**Problem statement:** Identify the line that contains "63 | 2 | 3 | 4 | 5 | 6" in the material. Output it and every line after it, unchanged, through the end.

━━━━━━━━━━━━━━━━

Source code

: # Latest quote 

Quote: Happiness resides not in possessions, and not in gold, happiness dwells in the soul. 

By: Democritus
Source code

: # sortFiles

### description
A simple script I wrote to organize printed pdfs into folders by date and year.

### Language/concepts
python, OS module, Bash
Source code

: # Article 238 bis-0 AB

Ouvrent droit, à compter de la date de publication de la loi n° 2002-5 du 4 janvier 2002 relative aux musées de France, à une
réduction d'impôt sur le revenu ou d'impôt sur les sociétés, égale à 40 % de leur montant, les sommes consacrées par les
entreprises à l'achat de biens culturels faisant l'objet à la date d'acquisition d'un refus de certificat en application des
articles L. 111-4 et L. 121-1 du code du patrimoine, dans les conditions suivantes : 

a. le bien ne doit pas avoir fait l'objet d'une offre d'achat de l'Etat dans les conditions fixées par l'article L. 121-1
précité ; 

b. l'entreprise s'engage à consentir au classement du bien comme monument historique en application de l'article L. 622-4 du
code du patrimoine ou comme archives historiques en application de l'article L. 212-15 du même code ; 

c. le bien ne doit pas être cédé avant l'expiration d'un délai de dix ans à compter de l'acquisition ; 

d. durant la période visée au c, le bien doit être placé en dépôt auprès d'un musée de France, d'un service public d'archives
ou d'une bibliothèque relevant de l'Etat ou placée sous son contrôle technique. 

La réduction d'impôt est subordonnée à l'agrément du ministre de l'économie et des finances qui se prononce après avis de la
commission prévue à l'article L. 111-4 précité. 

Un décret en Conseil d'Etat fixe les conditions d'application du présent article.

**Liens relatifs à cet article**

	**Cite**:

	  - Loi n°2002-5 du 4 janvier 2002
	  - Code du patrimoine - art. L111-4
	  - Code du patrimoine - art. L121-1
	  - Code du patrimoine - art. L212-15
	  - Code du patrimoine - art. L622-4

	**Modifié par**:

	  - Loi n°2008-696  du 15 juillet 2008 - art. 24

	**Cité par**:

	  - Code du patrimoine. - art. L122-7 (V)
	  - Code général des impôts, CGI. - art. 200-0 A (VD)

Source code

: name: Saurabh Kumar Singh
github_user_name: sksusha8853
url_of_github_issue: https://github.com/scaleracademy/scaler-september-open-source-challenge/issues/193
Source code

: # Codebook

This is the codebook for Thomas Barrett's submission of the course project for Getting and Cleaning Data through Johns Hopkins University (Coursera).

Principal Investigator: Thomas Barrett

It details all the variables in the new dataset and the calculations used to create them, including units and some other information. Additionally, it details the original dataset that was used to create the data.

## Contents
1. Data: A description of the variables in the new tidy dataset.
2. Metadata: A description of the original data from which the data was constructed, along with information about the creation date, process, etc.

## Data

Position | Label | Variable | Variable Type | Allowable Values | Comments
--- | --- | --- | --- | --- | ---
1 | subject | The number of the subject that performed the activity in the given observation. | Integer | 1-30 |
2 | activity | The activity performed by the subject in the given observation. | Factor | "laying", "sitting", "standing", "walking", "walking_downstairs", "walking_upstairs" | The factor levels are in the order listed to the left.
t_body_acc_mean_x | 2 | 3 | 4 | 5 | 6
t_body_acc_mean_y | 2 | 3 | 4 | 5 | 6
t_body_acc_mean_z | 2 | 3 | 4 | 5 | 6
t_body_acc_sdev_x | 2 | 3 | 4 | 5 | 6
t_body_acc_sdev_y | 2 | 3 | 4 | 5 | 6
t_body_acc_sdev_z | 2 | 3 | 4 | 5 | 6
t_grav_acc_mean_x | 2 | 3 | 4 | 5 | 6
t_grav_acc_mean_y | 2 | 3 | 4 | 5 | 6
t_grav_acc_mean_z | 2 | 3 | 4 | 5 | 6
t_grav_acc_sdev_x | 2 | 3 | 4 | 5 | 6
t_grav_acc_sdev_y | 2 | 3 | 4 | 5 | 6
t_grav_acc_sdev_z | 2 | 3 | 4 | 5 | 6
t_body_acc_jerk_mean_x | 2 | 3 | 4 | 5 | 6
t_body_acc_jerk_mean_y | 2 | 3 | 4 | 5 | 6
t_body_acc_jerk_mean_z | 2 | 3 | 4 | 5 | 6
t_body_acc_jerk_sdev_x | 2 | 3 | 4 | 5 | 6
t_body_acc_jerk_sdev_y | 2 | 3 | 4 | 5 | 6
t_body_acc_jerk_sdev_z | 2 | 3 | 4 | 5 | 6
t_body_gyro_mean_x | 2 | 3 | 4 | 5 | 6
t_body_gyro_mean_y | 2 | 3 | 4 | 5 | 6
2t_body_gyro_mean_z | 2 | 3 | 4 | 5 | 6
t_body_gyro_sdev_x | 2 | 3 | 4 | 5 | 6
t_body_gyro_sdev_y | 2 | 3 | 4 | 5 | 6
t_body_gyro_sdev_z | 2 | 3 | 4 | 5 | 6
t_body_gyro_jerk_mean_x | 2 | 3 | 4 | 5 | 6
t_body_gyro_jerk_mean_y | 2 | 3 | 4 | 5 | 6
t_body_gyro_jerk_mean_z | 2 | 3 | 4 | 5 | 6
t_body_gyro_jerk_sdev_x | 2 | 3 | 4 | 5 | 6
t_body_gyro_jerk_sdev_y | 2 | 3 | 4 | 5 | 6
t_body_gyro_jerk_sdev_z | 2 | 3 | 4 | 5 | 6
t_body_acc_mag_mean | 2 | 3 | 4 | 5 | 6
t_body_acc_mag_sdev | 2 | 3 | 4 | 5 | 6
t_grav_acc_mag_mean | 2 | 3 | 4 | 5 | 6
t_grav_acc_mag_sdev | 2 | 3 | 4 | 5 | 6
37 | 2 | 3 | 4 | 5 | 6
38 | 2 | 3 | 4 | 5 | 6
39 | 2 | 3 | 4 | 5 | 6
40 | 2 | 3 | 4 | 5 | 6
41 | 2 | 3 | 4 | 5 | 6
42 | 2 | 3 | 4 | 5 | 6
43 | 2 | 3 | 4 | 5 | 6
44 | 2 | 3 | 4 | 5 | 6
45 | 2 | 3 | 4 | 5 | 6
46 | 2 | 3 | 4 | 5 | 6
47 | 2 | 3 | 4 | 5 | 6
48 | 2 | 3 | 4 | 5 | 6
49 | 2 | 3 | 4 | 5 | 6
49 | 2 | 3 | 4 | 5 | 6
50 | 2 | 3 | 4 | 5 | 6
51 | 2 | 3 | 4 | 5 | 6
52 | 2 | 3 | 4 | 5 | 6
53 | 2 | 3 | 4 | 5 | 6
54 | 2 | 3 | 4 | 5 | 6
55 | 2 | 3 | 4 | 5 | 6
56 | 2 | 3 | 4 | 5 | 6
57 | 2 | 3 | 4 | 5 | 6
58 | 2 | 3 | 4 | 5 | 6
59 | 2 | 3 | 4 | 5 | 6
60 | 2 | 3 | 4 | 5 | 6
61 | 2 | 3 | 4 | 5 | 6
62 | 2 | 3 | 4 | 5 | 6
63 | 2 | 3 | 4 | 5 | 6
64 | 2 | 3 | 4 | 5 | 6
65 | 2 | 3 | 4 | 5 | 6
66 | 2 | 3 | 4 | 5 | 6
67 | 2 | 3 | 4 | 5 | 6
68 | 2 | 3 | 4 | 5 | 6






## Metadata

━━━━━━━━━━━━━━━━

**Response below:**
63 | 2 | 3 | 4 | 5 | 6
64 | 2 | 3 | 4 | 5 | 6
65 | 2 | 3 | 4 | 5 | 6
66 | 2 | 3 | 4 | 5 | 6
67 | 2 | 3 | 4 | 5 | 6
68 | 2 | 3 | 4 | 5 | 6






## Metadata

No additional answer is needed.